◆ **EXERCISE DESCRIPTION**
For each line in the material below that holds "automodule", copy that line.

........

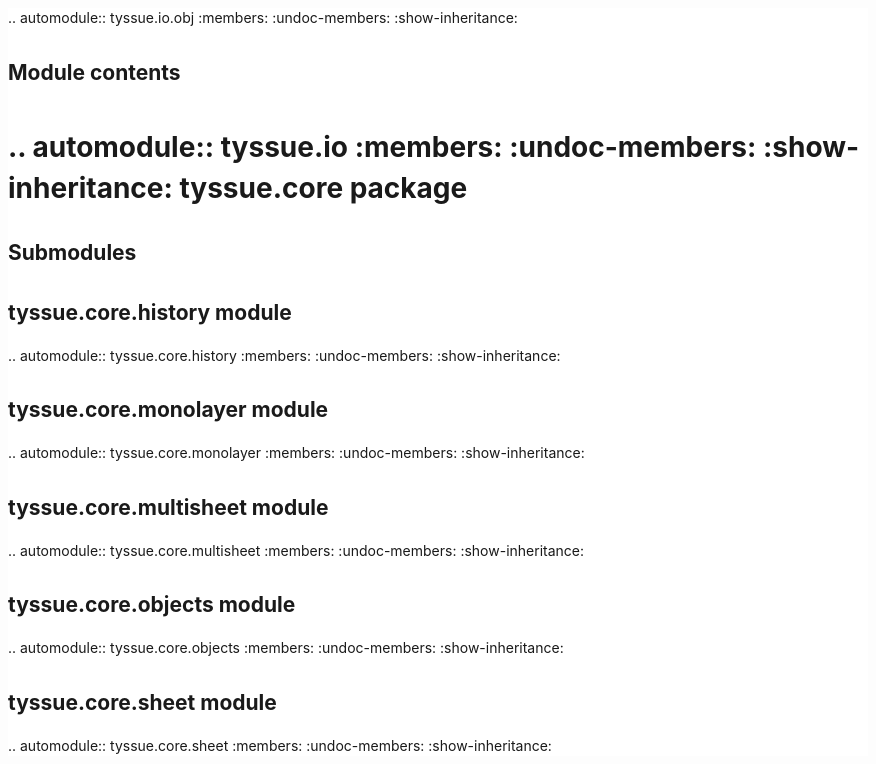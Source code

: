 .. automodule:: tyssue.io.obj
    :members:
    :undoc-members:
    :show-inheritance:


Module contents
---------------

.. automodule:: tyssue.io
    :members:
    :undoc-members:
    :show-inheritance:
tyssue.core package
===================

Submodules
----------

tyssue.core.history module
--------------------------

.. automodule:: tyssue.core.history
    :members:
    :undoc-members:
    :show-inheritance:

tyssue.core.monolayer module
----------------------------

.. automodule:: tyssue.core.monolayer
    :members:
    :undoc-members:
    :show-inheritance:

tyssue.core.multisheet module
-----------------------------

.. automodule:: tyssue.core.multisheet
    :members:
    :undoc-members:
    :show-inheritance:

tyssue.core.objects module
--------------------------

.. automodule:: tyssue.core.objects
    :members:
    :undoc-members:
    :show-inheritance:

tyssue.core.sheet module
------------------------

.. automodule:: tyssue.core.sheet
    :members:
    :undoc-members:
    :show-inheritance:
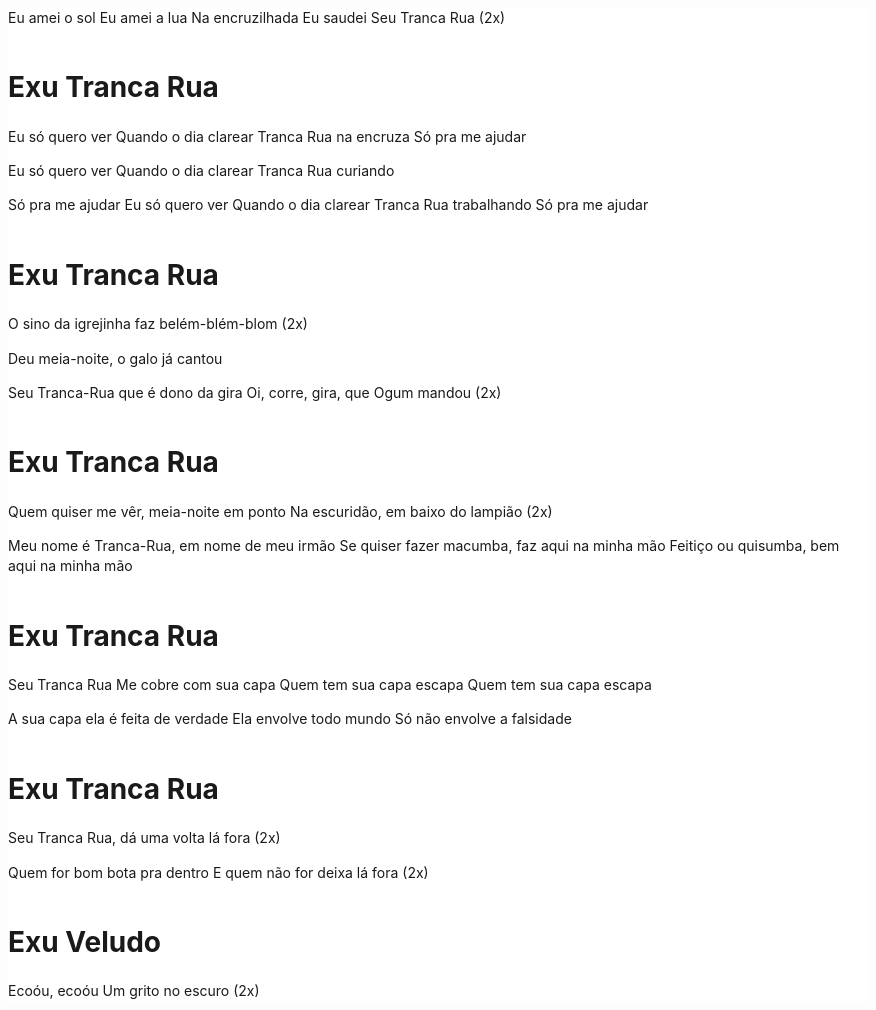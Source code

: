 Eu amei o sol
Eu amei a lua
Na encruzilhada
Eu saudei Seu Tranca Rua (2x)
# Exu Tranca Rua
Eu só quero ver
Quando o dia clarear
Tranca Rua na encruza
Só pra me ajudar

Eu só quero ver
Quando o dia clarear
Tranca Rua curiando

Só pra me ajudar
Eu só quero ver
Quando o dia clarear
Tranca Rua trabalhando
Só pra me ajudar
# Exu Tranca Rua
O sino da igrejinha faz belém-blém-blom (2x)

Deu meia-noite, o galo já cantou

Seu Tranca-Rua que é dono da gira
Oi, corre, gira, que Ogum mandou (2x)
# Exu Tranca Rua
Quem quiser me vêr, meia-noite em ponto
Na escuridão, em baixo do lampião (2x)

Meu nome é Tranca-Rua, em nome de meu irmão
Se quiser fazer macumba, faz aqui na minha mão
Feitiço ou quisumba, bem aqui na minha mão
# Exu Tranca Rua
Seu Tranca Rua
Me cobre com sua capa
Quem tem sua capa escapa
Quem tem sua capa escapa

A sua capa ela é feita de verdade
Ela envolve todo mundo
Só não envolve a falsidade
# Exu Tranca Rua
Seu Tranca Rua, dá uma volta lá fora (2x)

Quem for bom bota pra dentro
E quem não for deixa lá fora (2x)
# Exu Veludo
Ecoóu, ecoóu
Um grito no escuro (2x)
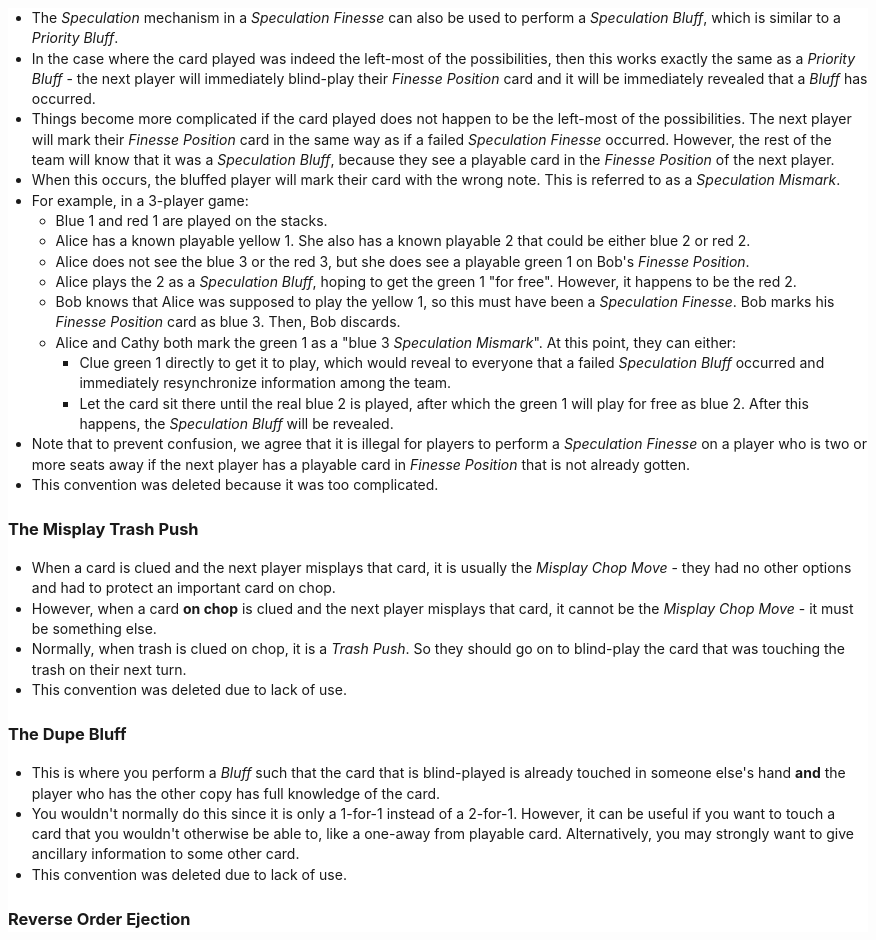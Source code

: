 - The *Speculation* mechanism in a *Speculation Finesse* can also be used to perform a *Speculation Bluff*, which is similar to a *Priority Bluff*.
- In the case where the card played was indeed the left-most of the possibilities, then this works exactly the same as a *Priority Bluff* - the next player will immediately blind-play their *Finesse Position* card and it will be immediately revealed that a *Bluff* has occurred.
- Things become more complicated if the card played does not happen to be the left-most of the possibilities. The next player will mark their *Finesse Position* card in the same way as if a failed *Speculation Finesse* occurred. However, the rest of the team will know that it was a *Speculation Bluff*, because they see a playable card in the *Finesse Position* of the next player.
- When this occurs, the bluffed player will mark their card with the wrong note. This is referred to as a *Speculation Mismark*.
- For example, in a 3-player game:
  - Blue 1 and red 1 are played on the stacks.
  - Alice has a known playable yellow 1. She also has a known playable 2 that could be either blue 2 or red 2.
  - Alice does not see the blue 3 or the red 3, but she does see a playable green 1 on Bob's *Finesse Position*.
  - Alice plays the 2 as a *Speculation Bluff*, hoping to get the green 1 "for free". However, it happens to be the red 2.
  - Bob knows that Alice was supposed to play the yellow 1, so this must have been a *Speculation Finesse*. Bob marks his *Finesse Position* card as blue 3. Then, Bob discards.
  - Alice and Cathy both mark the green 1 as a "blue 3 *Speculation Mismark*". At this point, they can either:
    - Clue green 1 directly to get it to play, which would reveal to everyone that a failed *Speculation Bluff* occurred and immediately resynchronize information among the team.
    - Let the card sit there until the real blue 2 is played, after which the green 1 will play for free as blue 2. After this happens, the *Speculation Bluff* will be revealed.
- Note that to prevent confusion, we agree that it is illegal for players to perform a *Speculation Finesse* on a player who is two or more seats away if the next player has a playable card in *Finesse Position* that is not already gotten.
- This convention was deleted because it was too complicated.

### The Misplay Trash Push

- When a card is clued and the next player misplays that card, it is usually the *Misplay Chop Move* - they had no other options and had to protect an important card on chop.
- However, when a card **on chop** is clued and the next player misplays that card, it cannot be the *Misplay Chop Move* - it must be something else.
- Normally, when trash is clued on chop, it is a *Trash Push*. So they should go on to blind-play the card that was touching the trash on their next turn.
- This convention was deleted due to lack of use.

### The Dupe Bluff

- This is where you perform a *Bluff* such that the card that is blind-played is already touched in someone else's hand **and** the player who has the other copy has full knowledge of the card.
- You wouldn't normally do this since it is only a 1-for-1 instead of a 2-for-1. However, it can be useful if you want to touch a card that you wouldn't otherwise be able to, like a one-away from playable card. Alternatively, you may strongly want to give ancillary information to some other card.
- This convention was deleted due to lack of use.

### Reverse Order Ejection
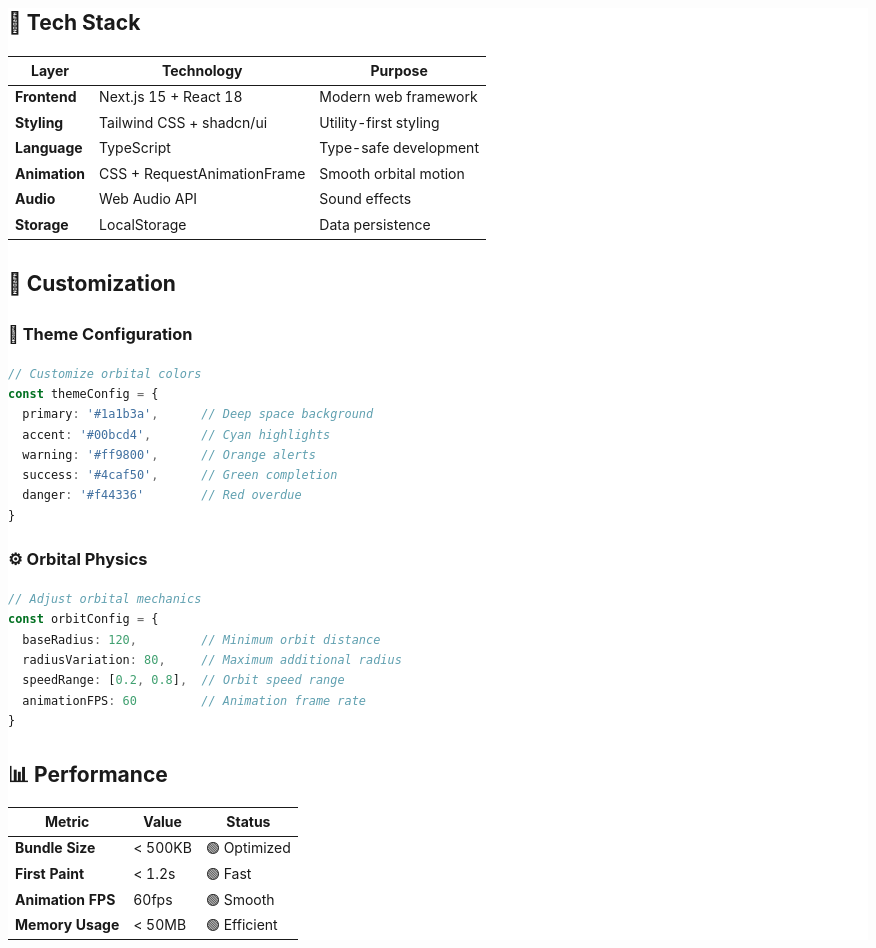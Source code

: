 ## 🧩 Tech Stack

<div align="center">

| Layer | Technology | Purpose |
|-------|------------|---------|
| **Frontend** | Next.js 15 + React 18 | Modern web framework |
| **Styling** | Tailwind CSS + shadcn/ui | Utility-first styling |
| **Language** | TypeScript | Type-safe development |
| **Animation** | CSS + RequestAnimationFrame | Smooth orbital motion |
| **Audio** | Web Audio API | Sound effects |
| **Storage** | LocalStorage | Data persistence |

</div>

## 🎨 Customization

### 🌈 **Theme Configuration**

```typescript
// Customize orbital colors
const themeConfig = {
  primary: '#1a1b3a',      // Deep space background
  accent: '#00bcd4',       // Cyan highlights  
  warning: '#ff9800',      // Orange alerts
  success: '#4caf50',      // Green completion
  danger: '#f44336'        // Red overdue
}
```

### ⚙️ **Orbital Physics**

```typescript
// Adjust orbital mechanics
const orbitConfig = {
  baseRadius: 120,         // Minimum orbit distance
  radiusVariation: 80,     // Maximum additional radius
  speedRange: [0.2, 0.8],  // Orbit speed range
  animationFPS: 60         // Animation frame rate
}
```

## 📊 Performance

<div align="center">

| Metric | Value | Status |
|--------|-------|--------|
| **Bundle Size** | < 500KB | 🟢 Optimized |
| **First Paint** | < 1.2s | 🟢 Fast |
| **Animation FPS** | 60fps | 🟢 Smooth |
| **Memory Usage** | < 50MB | 🟢 Efficient |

........

◆ **TASK RESULT**
: .. automodule:: tyssue.io.obj
.. automodule:: tyssue.io
.. automodule:: tyssue.core.history
.. automodule:: tyssue.core.monolayer
.. automodule:: tyssue.core.multisheet
.. automodule:: tyssue.core.objects
.. automodule:: tyssue.core.sheet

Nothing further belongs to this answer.